MY MOTHER’S TITANIUM HIP
YouTube: https://youtu.be/Kq1OrlXjcb8
2020
Digital Video Collage, 6 min 37 sec
Artist Jill Miller examines her mother’s unexpected death during the coronavirus pandemic through the lens of “everyday” quarantine life, where everything happens through digitally mediated experiences. Temporalities shift between the virtual and the real, the past and the present, the dreamy and the distressing. The landscape is unstable and fantastical: error messages interrupt video transmissions, her mother’s titanium hip hovers in the background, and the coronavirus makes an appearance during a conference call.

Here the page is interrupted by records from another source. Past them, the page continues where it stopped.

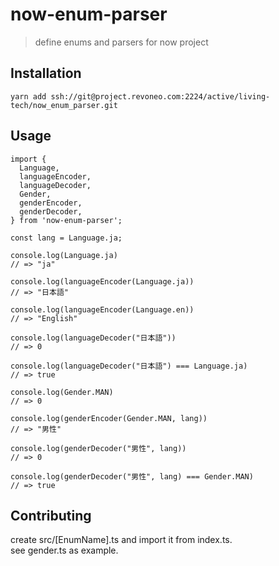# now-enum-parser

> define enums and parsers for now project

## Installation
`yarn add ssh://git@project.revoneo.com:2224/active/living-tech/now_enum_parser.git`

## Usage
```
import {
  Language,
  languageEncoder,
  languageDecoder,
  Gender,
  genderEncoder,
  genderDecoder,
} from 'now-enum-parser';

const lang = Language.ja;

console.log(Language.ja)
// => "ja"

console.log(languageEncoder(Language.ja))
// => "日本語"

console.log(languageEncoder(Language.en))
// => "English"

console.log(languageDecoder("日本語"))
// => 0

console.log(languageDecoder("日本語") === Language.ja)
// => true

console.log(Gender.MAN)
// => 0

console.log(genderEncoder(Gender.MAN, lang))
// => "男性"

console.log(genderDecoder("男性", lang))
// => 0

console.log(genderDecoder("男性", lang) === Gender.MAN)
// => true
```

## Contributing

create src/[EnumName].ts and import it from index.ts.  
see gender.ts as example.  
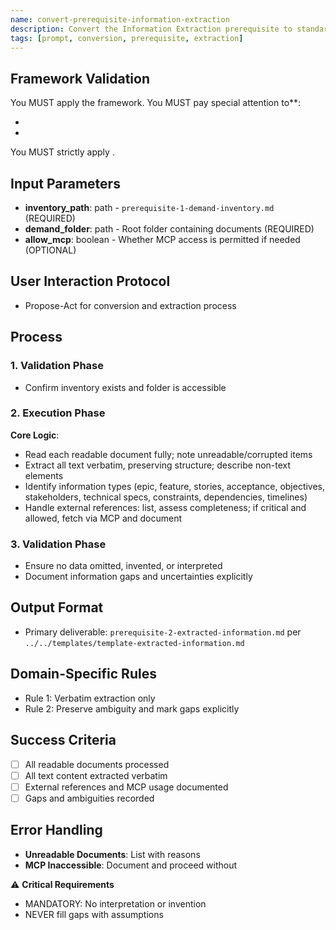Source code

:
```yaml
---
name: convert-prerequisite-information-extraction
description: Convert the Information Extraction prerequisite to standardized template, preserving verbatim, no-interpretation extraction rules
tags: [prompt, conversion, prerequisite, extraction]
---
```


## Framework Validation
You MUST apply the <olaf-work-instructions> framework.
You MUST pay special attention to**:
- <olaf-general-role-and-behavior>
- <olaf-interaction-protocols>
You MUST strictly apply <olaf-framework-validation>.
 
## Input Parameters
- **inventory_path**: path - `prerequisite-1-demand-inventory.md` (REQUIRED)
- **demand_folder**: path - Root folder containing documents (REQUIRED)
- **allow_mcp**: boolean - Whether MCP access is permitted if needed (OPTIONAL)

## User Interaction Protocol
- Propose-Act for conversion and extraction process

## Process

### 1. Validation Phase
- Confirm inventory exists and folder is accessible

### 2. Execution Phase
**Core Logic**:
- Read each readable document fully; note unreadable/corrupted items
- Extract all text verbatim, preserving structure; describe non-text elements
- Identify information types (epic, feature, stories, acceptance, objectives, stakeholders, technical specs, constraints, dependencies, timelines)
- Handle external references: list, assess completeness; if critical and allowed, fetch via MCP and document

### 3. Validation Phase
- Ensure no data omitted, invented, or interpreted
- Document information gaps and uncertainties explicitly

## Output Format
- Primary deliverable: `prerequisite-2-extracted-information.md` per `../../templates/template-extracted-information.md`

## Domain-Specific Rules
- Rule 1: Verbatim extraction only
- Rule 2: Preserve ambiguity and mark gaps explicitly

## Success Criteria
- [ ] All readable documents processed
- [ ] All text content extracted verbatim
- [ ] External references and MCP usage documented
- [ ] Gaps and ambiguities recorded

## Error Handling
- **Unreadable Documents**: List with reasons
- **MCP Inaccessible**: Document and proceed without

⚠️ **Critical Requirements**
- MANDATORY: No interpretation or invention
- NEVER fill gaps with assumptions
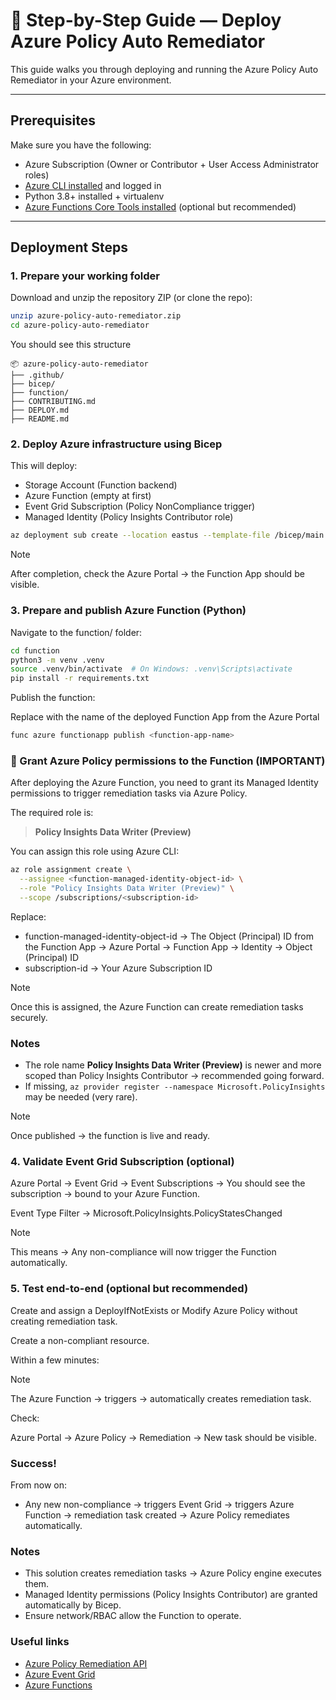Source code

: # 🚀 Step-by-Step Guide — Deploy Azure Policy Auto Remediator

This guide walks you through deploying and running the Azure Policy Auto Remediator in your Azure environment.

---

## Prerequisites

Make sure you have the following:

- Azure Subscription (Owner or Contributor + User Access Administrator roles)
- [Azure CLI installed](https://learn.microsoft.com/en-us/cli/azure/install-azure-cli) and logged in
- Python 3.8+ installed + virtualenv
- [Azure Functions Core Tools installed](https://learn.microsoft.com/en-us/azure/azure-functions/functions-run-local) (optional but recommended)

---

## Deployment Steps

### 1. Prepare your working folder

Download and unzip the repository ZIP (or clone the repo):

```bash
unzip azure-policy-auto-remediator.zip
cd azure-policy-auto-remediator
```

You should see this structure

```
📦 azure-policy-auto-remediator
├── .github/
├── bicep/
├── function/
├── CONTRIBUTING.md
├── DEPLOY.md
├── README.md
```

### 2. Deploy Azure infrastructure using Bicep
This will deploy:

- Storage Account (Function backend)
- Azure Function (empty at first)
- Event Grid Subscription (Policy NonCompliance trigger)
- Managed Identity (Policy Insights Contributor role)

```bash
az deployment sub create --location eastus --template-file /bicep/main.bicep
```

> [!NOTE]
> After completion, check the Azure Portal → the Function App should be visible.


### 3. Prepare and publish Azure Function (Python)
Navigate to the function/ folder:

```bash
cd function
python3 -m venv .venv
source .venv/bin/activate  # On Windows: .venv\Scripts\activate
pip install -r requirements.txt
```

Publish the function:

Replace <function-app-name> with the name of the deployed Function App from the Azure Portal

```bash
func azure functionapp publish <function-app-name>
```

### 🔑 Grant Azure Policy permissions to the Function (IMPORTANT)

After deploying the Azure Function, you need to grant its Managed Identity permissions to trigger remediation tasks via Azure Policy.

The required role is:

> **Policy Insights Data Writer (Preview)**

You can assign this role using Azure CLI:

```bash
az role assignment create \
  --assignee <function-managed-identity-object-id> \
  --role "Policy Insights Data Writer (Preview)" \
  --scope /subscriptions/<subscription-id>
```
Replace:

- function-managed-identity-object-id → The Object (Principal) ID from the Function App → Azure Portal → Function App → Identity → Object (Principal) ID
- subscription-id → Your Azure Subscription ID

> [!NOTE]
> Once this is assigned, the Azure Function can create remediation tasks securely.

### Notes

- The role name **Policy Insights Data Writer (Preview)** is newer and more scoped than Policy Insights Contributor → recommended going forward.
- If missing, `az provider register --namespace Microsoft.PolicyInsights` may be needed (very rare).

> [!NOTE]
> Once published → the function is live and ready.

### 4. Validate Event Grid Subscription (optional)
Azure Portal → Event Grid → Event Subscriptions →
You should see the subscription → bound to your Azure Function.

Event Type Filter → Microsoft.PolicyInsights.PolicyStatesChanged

> [!NOTE]
> This means → Any non-compliance will now trigger the Function automatically.


### 5. Test end-to-end (optional but recommended)
Create and assign a DeployIfNotExists or Modify Azure Policy without creating remediation task.

Create a non-compliant resource.

Within a few minutes:

> [!NOTE]
> The Azure Function → triggers → automatically creates remediation task.

Check:

Azure Portal → Azure Policy → Remediation → New task should be visible.

### Success!
From now on:

- Any new non-compliance → triggers Event Grid → triggers Azure Function → remediation task created → Azure Policy remediates automatically.

### Notes
- This solution creates remediation tasks → Azure Policy engine executes them.
- Managed Identity permissions (Policy Insights Contributor) are granted automatically by Bicep.
- Ensure network/RBAC allow the Function to operate.

###  Useful links

- [Azure Policy Remediation API](https://learn.microsoft.com/en-us/rest/api/policy/remediations)
- [Azure Event Grid](https://learn.microsoft.com/en-us/azure/event-grid/overview)
- [Azure Functions](https://learn.microsoft.com/en-us/azure/azure-functions/)

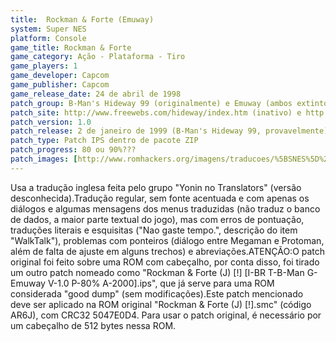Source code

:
 ```yaml
---
title:  Rockman & Forte (Emuway)
system: Super NES
platform: Console
game_title: Rockman & Forte
game_category: Ação - Plataforma - Tiro
game_players: 1
game_developer: Capcom
game_publisher: Capcom
game_release_date: 24 de abril de 1998
patch_group: B-Man's Hideway 99 (originalmente) e Emuway (ambos extintos)
patch_site: http://www.freewebs.com/hideway/index.htm (inativo) e http://www.emuway.f2s.com/ (fora do ar)
patch_version: 1.0
patch_release: 2 de janeiro de 1999 (B-Man's Hideway 99, provavelmente) e 3 de agosto de 2000 (Emuway, provavelmente)
patch_type: Patch IPS dentro de pacote ZIP
patch_progress: 80 ou 90%???
patch_images: [http://www.romhackers.org/imagens/traducoes/%5BSNES%5D%20Rockman%20&%20Forte%20-%201.png,http://www.romhackers.org/imagens/traducoes/%5BSNES%5D%20Rockman%20&%20Forte%20-%20Emuway%20-%202.png,http://www.romhackers.org/imagens/traducoes/%5BSNES%5D%20Rockman%20&%20Forte%20-%20Emuway%20-%203.png]
---
```

Usa a tradução inglesa feita pelo grupo "Yonin no Translators" (versão desconhecida).Tradução regular, sem fonte acentuada e com apenas os diálogos e algumas mensagens dos menus traduzidas (não traduz o banco de dados, a maior parte textual do jogo), mas com erros de pontuação, traduções literais e esquisitas ("Nao gaste tempo.", descrição do item "WalkTalk"), problemas com ponteiros (diálogo entre Megaman e Protoman, além de falta de ajuste em alguns trechos) e abreviações.ATENÇÃO:O patch original foi feito sobre uma ROM com cabeçalho, por conta disso, foi tirado um outro patch nomeado como "Rockman & Forte (J) [!] [I-BR T-B-Man G-Emuway V-1.0 P-80% A-2000].ips", que já serve para uma ROM considerada "good dump" (sem modificações).Este patch mencionado deve ser aplicado na ROM original "Rockman & Forte (J) [!].smc" (código AR6J), com CRC32 5047E0D4. Para usar o patch original, é necessário por um cabeçalho de 512 bytes nessa ROM.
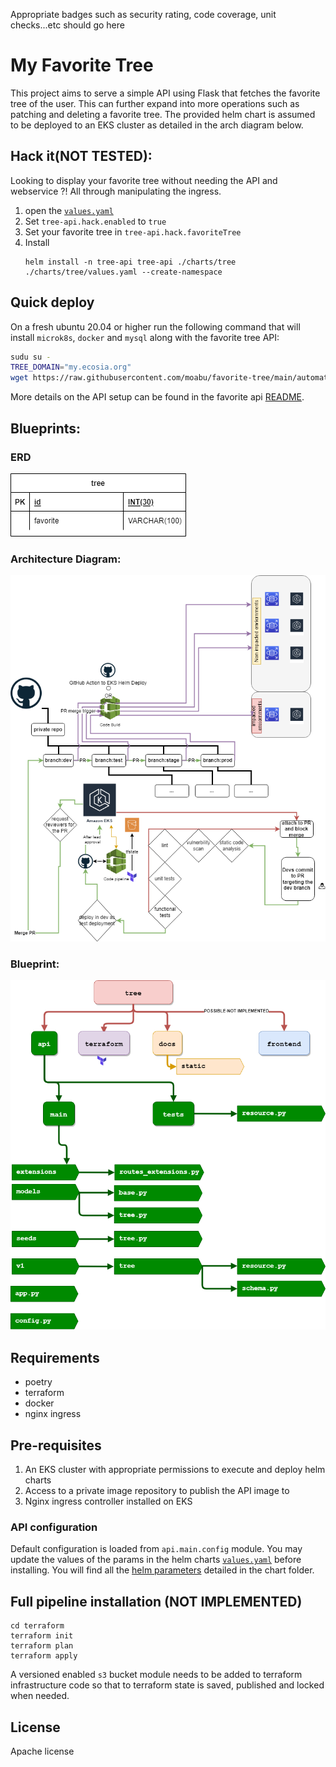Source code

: Appropriate badges such as security rating, code coverage, unit checks...etc should go here

# My Favorite Tree

This project aims to serve a simple API using Flask that fetches the favorite tree of the user. This can further expand into more operations such as patching and deleting a favorite tree.
The provided helm chart is assumed to be deployed to an EKS cluster as detailed in the arch diagram below.

## Hack it(NOT TESTED):

Looking to display your  favorite tree without needing the API and webservice ?! All through manipulating the ingress.
1. open the [`values.yaml`](chart/tree/values.yaml)
2. Set `tree-api.hack.enabled` to `true`
3. Set your favorite tree in `tree-api.hack.favoriteTree`
4. Install 
    ```
    helm install -n tree-api tree-api ./charts/tree ./charts/tree/values.yaml --create-namespace
    ```
## Quick deploy
On a fresh ubuntu 20.04 or higher run the following command that will install `microk8s`, `docker` and `mysql` along with the favorite tree API:

```bash
sudu su -
TREE_DOMAIN="my.ecosia.org"
wget https://raw.githubusercontent.com/moabu/favorite-tree/main/automation/install_demo_tree_api.sh && chmod u+x install_demo_tree_api.sh && ./install_demo_tree_api.sh $TREE_DOMAIN
```
More details on the API setup can be found in the favorite api [README](api/README.md).

## Blueprints:

### ERD
![erd](docs/favorite_tree_erd.png)


### Architecture Diagram:
![arch](docs/tree_arch_design.png)

### Blueprint:

![Blueprint](docs/tree_blueprint.png)

## Requirements
- poetry
- terraform
- docker
- nginx ingress

## Pre-requisites
1. An EKS cluster with appropriate permissions to execute and deploy helm charts
2. Access to a private image repository to publish the API image to
3. Nginx ingress controller installed on EKS


### API configuration

Default configuration is loaded from `api.main.config` module.
You may update the values of the params in the helm charts [`values.yaml`](chart/tree/values.yaml) before installing.
You will find all the [helm parameters](chart/tree/README.md) detailed in the chart folder.


## Full pipeline installation (NOT IMPLEMENTED)

   ```
   cd terraform
   terraform init
   terraform plan
   terraform apply
   ```

A versioned enabled `s3` bucket module needs to be added to terraform infrastructure code so that to terraform state is saved, published and locked when needed.

## License

Apache license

After her mother’s cremation, Miller received the titanium hip and scanned it to create a 3D digital object. The 3D object and physical titanium hip, covered in bone fragments, stand in contrast with each other. At the same time, Miller seeks knowledge from a psychic in the physical world who claims to have a connection to her mother in the spiritual world.
Miller creates a frenetic entanglement of video conferencing fragments, 3D models, a chat with a psychic medium, and computer generated imagery to explore the fracturing of time and space during pandemic life. She collages the online landscape of our new digital normal — fractured connectedness, anxieties about loss and grief, a dithering between life on- and off-line, and virtually conversing with strangers and friends.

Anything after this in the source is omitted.